In the seventies as London literally darkened with power cuts, strikes and social unrest...
Life was violent in the South London of the seventies, so Geoffrey Armes resolved to express something else with his art. By age fifteen, having been introduced to the music of Gordon Lightfoot, he had discovered the acoustic guitar, and the singer/songwriter form, as well as imbibed the influence of Celtic harpist Allan Stivell. He also notes: "My mother first introduced me to the East, via her love of Ravi Shankar records, and Umm Kulthum's radio broadcasts, when I was very small. There was something innate for us about those sounds." Living in multiracial Brixton as a child, with reggae on the streets, pop and art music at home, gave him a deep appreciation of the breadth of music, and the myriad possibilities of expression offered. He thrived on the gestalt, and playing guitar in a rock music context at that time seemed to offer a vehicle that could say anything.

...studying musics, both radical and orthodox
Jamming with Reebop Kwaku Baah (affiliated with Traffic and Dizzy Gillespie) gave him an education in the value of polyrhythmic groove as well the beauty of hand drumming. He played bass in an improvising jazz/punk band whose members' credentials included the Soft Machine and Third Ear. He composed and performed for Choreographers at the Laban Centre, while studying electronic music and harmony at London's Goldsmiths College in New Cross. The harmony work precipitated keyboard study, and to this day Geoffrey remains a more than competent pianist, while working with choreographers brought about a life-long love for, and skill with, percussion. During this period Geoffrey facilitated music workshops for young people, throughout London, on the Aylesbury estate, in North Kensington, Beckenham and Penge.
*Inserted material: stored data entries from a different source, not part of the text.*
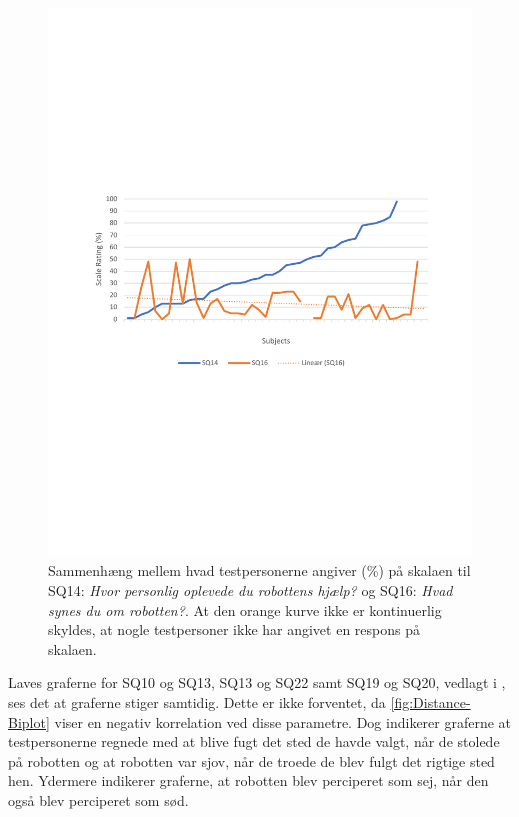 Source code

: \begin{figure}[H]
	\centering
	\includegraphics[width=\textwidth]{Figure/Korrelationsgrafer/SQ14+SQ16}
	\caption{Sammenhæng mellem hvad testpersonerne angiver (\%) på skalaen til SQ14: \textit{Hvor personlig oplevede du robottens hjælp?} og SQ16: \textit{Hvad synes du om robotten?}. At den orange kurve ikke er kontinuerlig skyldes, at nogle testpersoner ikke har angivet en respons på skalaen.}
	\label{fig:SammenligningSQ14SQ16}
\end{figure}
\noindent
%
Laves graferne for SQ10 og SQ13, SQ13 og SQ22 samt SQ19 og SQ20, vedlagt i , ses det at graferne stiger samtidig. Dette er ikke forventet, da \autoref{fig:Distance-Biplot} viser en negativ korrelation ved disse parametre. Dog indikerer graferne at testpersonerne regnede med at blive fugt det sted de havde valgt, når de stolede på robotten og at robotten var sjov, når de troede de blev fulgt det rigtige sted hen. Ydermere indikerer graferne, at robotten blev perciperet som sej, når den også blev perciperet som sød.

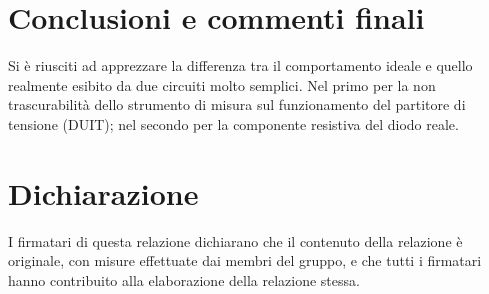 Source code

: \documentclass[10pt,a4paper]{article}
\begin{document}
\section{Conclusioni e commenti finali}
Si è riusciti ad apprezzare la differenza tra il comportamento ideale e quello
realmente esibito da due circuiti molto semplici. Nel primo per la non
trascurabilità dello strumento di misura sul funzionamento del partitore di
tensione (DUIT); nel secondo per la componente resistiva del diodo reale.

\section*{Dichiarazione}
I firmatari di questa relazione dichiarano che il contenuto della relazione
\`e originale, con misure effettuate dai membri del gruppo, e che tutti i
firmatari hanno contribuito alla elaborazione della relazione stessa.
\end{document}
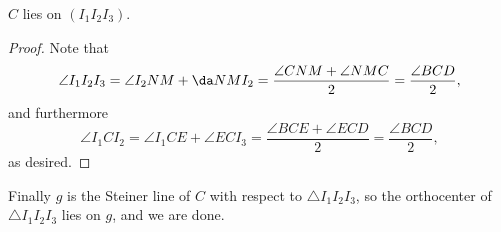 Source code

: \begin{claim}
    $C$ lies on $(I_1I_2I_3)$.
\end{claim}
\begin{proof}
    Note that \[\angle I_1I_2I_3=\angle I_2NM+\da NMI_2=\frac{\angle CNM+\angle NMC}2=\frac{\angle BCD}2,\]
    and furthermore \[\angle I_1CI_2=\angle I_1CE+\angle ECI_3=\frac{\angle BCE+\angle ECD}2=\frac{\angle BCD}2,\]
    as desired.
\end{proof}

Finally $g$ is the Steiner line of $C$ with respect to $\triangle I_1I_2I_3$, so the orthocenter of $\triangle I_1I_2I_3$ lies on $g$, and we are done.
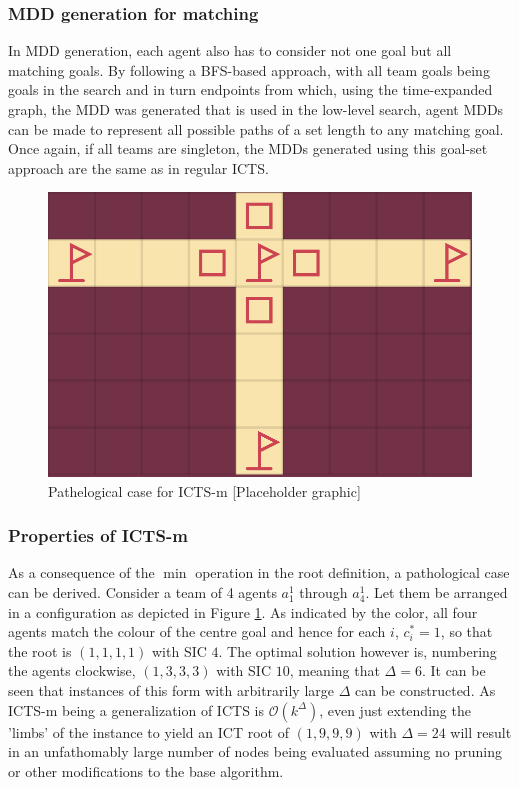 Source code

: \documentclass[english]{article}
\begin{document}
	\subsubsection{MDD generation for matching}
	In MDD generation, each agent also has to consider not one goal but all matching goals. By following a BFS-based approach, with all team goals being goals in the search and in turn endpoints from which, using the time-expanded graph, the MDD was generated that is used in the low-level search, agent MDDs can be made to represent all possible paths of a set length to any matching goal. Once again, if all teams are singleton, the MDDs generated using this goal-set approach are the same as in regular ICTS.
	\begin{figure}
		\centering
		\includegraphics[width=\linewidth]{img/path}
		\caption{Pathelogical case for ICTS-m [Placeholder graphic]}
		\label{fig:path}
	\end{figure}
	\subsubsection{Properties of ICTS-m}
	As a consequence of the $\min$ operation in the root definition, a pathological case can be derived. Consider a team of 4 agents $a_1^1$ through $a_4^1$. Let them be arranged in a configuration as depicted in Figure \ref{fig:path}. As indicated by the color, all four agents match the colour of the centre goal and hence for each $i$, $c^*_i = 1$, so that the root is $(1,1,1,1)$ with SIC $4$. The optimal solution however is, numbering the agents clockwise, $(1,3,3,3)$ with SIC $10$, meaning that $\Delta = 6$. It can be seen that instances of this form with arbitrarily large $\Delta$ can be constructed. As ICTS-m being a generalization of ICTS is $\mathcal{O}(k^\Delta)$, even just extending the 'limbs' of the instance to yield an ICT root of $(1,9,9,9)$ with $\Delta = 24$ will result in an unfathomably large number of nodes being evaluated assuming no pruning or other modifications to the base algorithm.
\end{document}
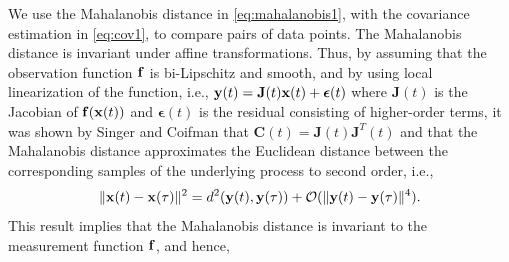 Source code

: We use the Mahalanobis distance in \eqref{eq:mahalanobis1}, with the covariance estimation in \eqref{eq:cov1}, to compare pairs of data points.
%
%
The Mahalanobis distance is invariant under affine transformations.
%
Thus, by assuming that the observation function $\mathbf{f}$ is bi-Lipschitz and smooth, and by using local linearization of the function, i.e., $\mathbf{y}(t) = \mathbf{J}(t) \mathbf{x}(t) + \boldsymbol{\epsilon}(t)$ where $\mathbf{J}(t)$ is the Jacobian of $\mathbf{f}(\mathbf{x}(t))$ and $\boldsymbol{\epsilon}(t)$ is the residual consisting of higher-order terms, it was shown by Singer and Coifman \cite{singer2008non} that $\mathbf{C}(t) = \mathbf{J}(t)\mathbf{J}^T(t)$ and that the Mahalanobis distance approximates the Euclidean distance between the corresponding samples of the underlying process to second order, i.e.,
\begin{equation}
	\| \mathbf{x}(t) - \mathbf{x}(\tau) \|^2 = d^2(\mathbf{y}(t), \mathbf{y}(\tau)) + \mathcal{O}(\| \mathbf{y}(t) - \mathbf{y}(\tau)\|^4).
\end{equation}
%
This result implies that the Mahalanobis distance is invariant to the measurement function $\mathbf{f}$, and hence,
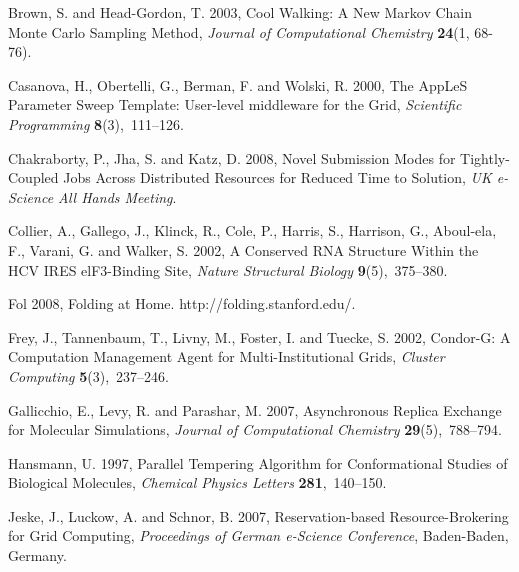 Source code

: \documentclass{rspublic}
\begin{document}


\begin{thebibliography}{xx}

Brown, S. and Head-Gordon, T. 2003, {Cool Walking: A New Markov Chain Monte
  Carlo Sampling Method}, {\em Journal of Computational Chemistry} {\bf 24}(1,
  68-76).

Casanova, H., Obertelli, G., Berman, F. and Wolski, R. 2000, {The AppLeS
  Parameter Sweep Template: User-level middleware for the Grid}, {\em
  Scientific Programming} {\bf 8}(3),~111--126.

Chakraborty, P., Jha, S. and Katz, D. 2008, {Novel Submission Modes for
  Tightly-Coupled Jobs Across Distributed Resources for Reduced Time to
  Solution}, {\em UK e-Science All Hands Meeting}.

Collier, A., Gallego, J., Klinck, R., Cole, P., Harris, S., Harrison, G.,
  Aboul-ela, F., Varani, G. and Walker, S. 2002, {A Conserved RNA Structure
  Within the HCV IRES elF3-Binding Site}, {\em Nature Structural Biology} {\bf
  9}(5),~375--380.

Fol 2008, {Folding at Home}.
\newblock http://folding.stanford.edu/.

Frey, J., Tannenbaum, T., Livny, M., Foster, I. and Tuecke, S. 2002, {Condor-G:
  A Computation Management Agent for Multi-Institutional Grids}, {\em Cluster
  Computing} {\bf 5}(3),~237--246.

Gallicchio, E., Levy, R. and Parashar, M. 2007, {Asynchronous Replica Exchange
  for Molecular Simulations}, {\em Journal of Computational Chemistry} {\bf
  29}(5),~788--794.

Hansmann, U. 1997, {Parallel Tempering Algorithm for Conformational Studies of
  Biological Molecules}, {\em Chemical Physics Letters} {\bf 281},~140--150.

Jeske, J., Luckow, A. and Schnor, B. 2007, {Reservation-based
  Resource-Brokering for Grid Computing}, {\em Proceedings of German e-Science
  Conference}, Baden-Baden, Germany.


\end{thebibliography}
\end{document}
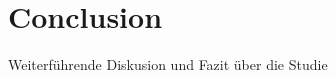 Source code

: 
\chapter{Conclusion} %

\label{Conclusion} %
\begin{text}
Weiterführende Diskusion und Fazit über die Studie
\end{text} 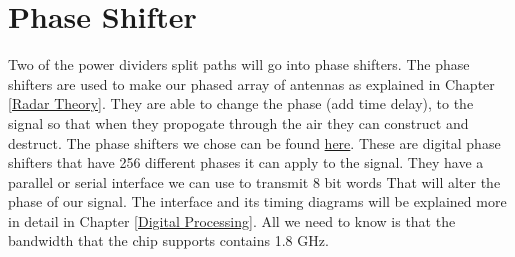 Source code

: \section{Phase Shifter}
Two of the power dividers split paths will go into phase shifters. The phase shifters are used to make our phased array
of antennas as explained in Chapter \ref{Radar Theory}. They are able to change the phase (add time delay), to the signal 
so that when they propogate through the air they can construct and destruct. The phase shifters we chose can be found
\href{https://www.digikey.com/en/products/detail/psemi/PE44820B-X/5822957}{here}. These are digital phase shifters that have 256
different phases it can apply to the signal. They have a parallel or serial interface we can use to transmit 8 bit words That
will alter the phase of our signal. The interface and its timing diagrams will be explained more in detail in Chapter \ref{Digital Processing}.
All we need to know is that the bandwidth that the chip supports contains 1.8 GHz.


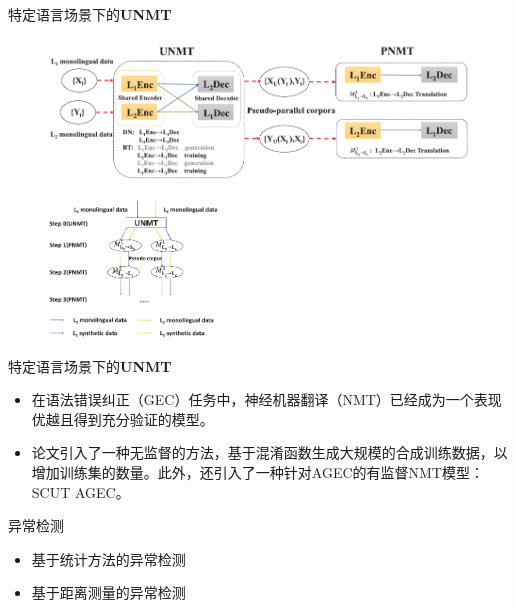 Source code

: \documentclass[UTF8]{beamer}
\begin{document}
\begin{frame}{特定语言场景下的\textbf{UNMT}}
    \begin{figure}[H]
        \centering
        \includegraphics[width=\textwidth]{img/3-Language Translation/1 .png}
    \end{figure}

    
    \begin{figure}[H]
        \centering
        \includegraphics[width=0.4\textwidth]{img/3-Language Translation/2 .png}
    \end{figure}
\end{frame}

\begin{frame}{特定语言场景下的\textbf{UNMT}}
    \begin{itemize}
        \item 在语法错误纠正（GEC）任务中，神经机器翻译（NMT）已经成为一个表现优越且得到充分验证的模型。
        \item 论文引入了一种无监督的方法，基于混淆函数生成大规模的合成训练数据，以增加训练集的数量。此外，还引入了一种针对AGEC的有监督NMT模型：SCUT AGEC。
    \end{itemize}
\end{frame}

\begin{frame}{异常检测}
    \begin{itemize}
        \item 基于统计方法的异常检测
        \item 基于距离测量的异常检测
    \end{itemize}
\end{frame}
\end{document}
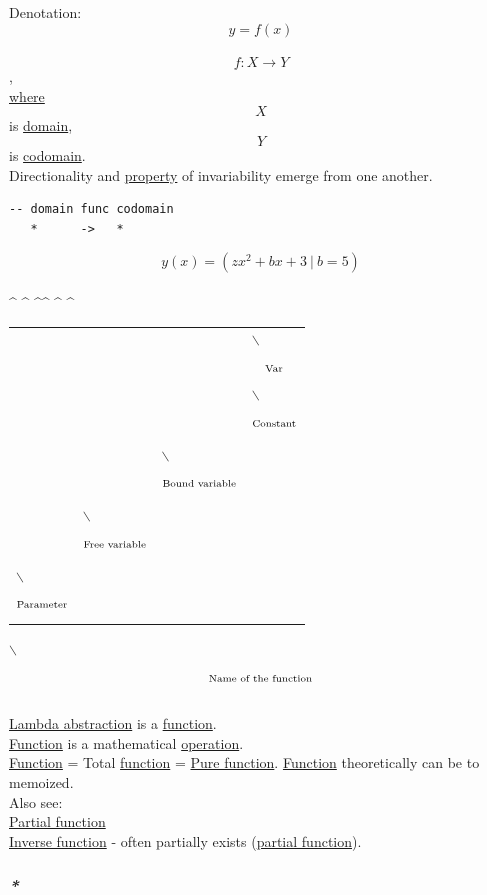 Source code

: \documentclass[11pt]{article}
\begin{document}
Denotation:\\
$$ y = f(x) $$\\
$$ f: X \to Y $$,\\
\hyperref[org3e5903d]{where} $$ X $$ is \hyperref[org494b48a]{domain}, $$ Y $$ is \hyperref[org410079d]{codomain}.\\

Directionality and \hyperref[orgf8c3cc7]{property} of invariability emerge from one another.\\
\begin{verbatim}
-- domain func codomain
   *      ->   *
\end{verbatim}

$$ y(x) = (zx^{2} + bx + 3 \ | \ b = 5) $$\\
\^{} \^{}    \^{}\^{}    \^{}   \^{}\\
\begin{center}
\begin{tabular}{llll}
 &  &  & $\backslash$$$ \textsubscript{Var} $$$\backslash$$$ \textsubscript{Constant} $$\\
 &  & $\backslash$$$ \textsubscript{Bound variable} $$\\
 & $\backslash$$$ \textsubscript{Free variable} $$\\
$\backslash$$$ \textsubscript{Parameter} $$\\
\end{tabular}
\end{center}
$\backslash$$$ \textsubscript{Name of the function} $$\\

\hyperref[org0d193f3]{Lambda abstraction} is a \hyperref[orge15bc14]{function}.\\
\hyperref[orge15bc14]{Function} is a mathematical \hyperref[org1173fe8]{operation}.\\

\hyperref[orge15bc14]{Function} = Total \hyperref[orge15bc14]{function} = \hyperref[orgf4f5f7d]{Pure function}. \hyperref[orge15bc14]{Function} theoretically can be to memoized.\\

Also see:\\
\hyperref[orge9a6e2e]{Partial function}\\
\hyperref[org27bfad4]{Inverse function} - often partially exists (\hyperref[orge9a6e2e]{partial function}).\\

\subsubsection{\emph{*}}
\label{sec:orgbff2a4a}
\end{document}
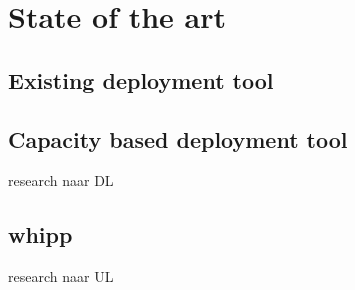 \chapter{State of the art}
\label{chap:stateoftheart}

\section{Existing deployment tool}

\section{Capacity based deployment tool}
research naar DL

\section{whipp}
research naar UL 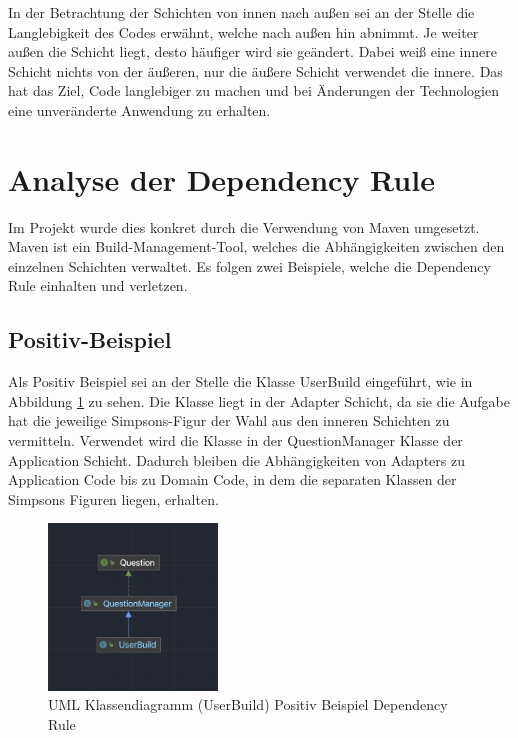 In der Betrachtung der Schichten von innen nach außen sei an der Stelle die Langlebigkeit des Codes erwähnt, welche nach außen hin abnimmt. Je weiter außen die Schicht liegt, desto häufiger wird sie geändert. Dabei weiß eine innere Schicht nichts von der äußeren, nur die äußere Schicht verwendet die innere. Das hat das Ziel, Code langlebiger zu machen und bei Änderungen der Technologien eine unveränderte Anwendung zu erhalten. 
\newpage
\section{Analyse der Dependency Rule}
Im Projekt wurde dies konkret durch die Verwendung von Maven umgesetzt. Maven ist ein Build-Management-Tool, welches die Abhängigkeiten zwischen den einzelnen Schichten verwaltet. Es folgen zwei Beispiele, welche die Dependency Rule einhalten und verletzen.

\subsection{Positiv-Beispiel}
Als Positiv Beispiel sei an der Stelle die Klasse UserBuild eingeführt, wie in Abbildung \ref{fig:UserBuild} zu sehen. Die Klasse liegt in der Adapter Schicht, da sie die Aufgabe hat die jeweilige Simpsons-Figur der Wahl aus den inneren Schichten zu vermitteln. Verwendet wird die Klasse in der QuestionManager Klasse der Application Schicht. Dadurch bleiben die Abhängigkeiten von Adapters zu Application Code bis zu Domain Code, in dem die separaten Klassen der Simpsons Figuren liegen, erhalten.
\begin{figure}[ht]
    \centering
    \includegraphics[width=0.4\textwidth]{Bilder/UserBuild.png}
    \caption{UML Klassendiagramm (UserBuild) Positiv Beispiel Dependency Rule}
    \label{fig:UserBuild}
\end{figure}
\newpage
...through to the early eighties, when a new conservatism, both political and musical weighed in...
"We recorded in Camden Town, sharing studio space with Dave Stewart and Annie Lennox. Some of the sounds we conjured ended up on their 'Sweet Dreams' album." Geoffrey had fallen in with entrepreneur Reynard Falconer, and wangled himself some free time, or rather, paid for it by assisting in building Falconer's first studio, alongside Dave and Annie. The resulting recordings elicited nice noises in the Melody Maker, but nothing more developed as Geoffrey embarked to Holland, fancying that the continental coffee-culture might suit his stylings more than England's then determinedly pub driven nightlife. Here he created with bassist improviser Ed De Vos, while working in the Rotterdam Dans Akademie. Geoffrey recorded in the now defunct Hal 4 watertower studio, as well as performed in Amsterdam and Groningen. Moving on to Berlin, he composed and performed under the auspices of The British Council, created sound-montages for the expressionist painter Ter-Hell, wrote music for the local Contemporary Dance community, performed with 'JazzNoise' collectives with unlikely names such as Purity of Essence, and took part in Performance Art events in NeuKolln and Ernst-Reuter Platz. Here too he worked with young people, this time with sculptor Arnold Hertel on his Projekt Trollihausen in Frohnau. A partnership with American singer Lisa Lowell eventually brought him to New York City for the first time, performing at rock clubs such as CBGB, the Bitter End, classical venues like the Juilliard Theatre and the Merce Cunningham Westbeth studio, and site specific events such as Ruby Shang's Cooper Union Event.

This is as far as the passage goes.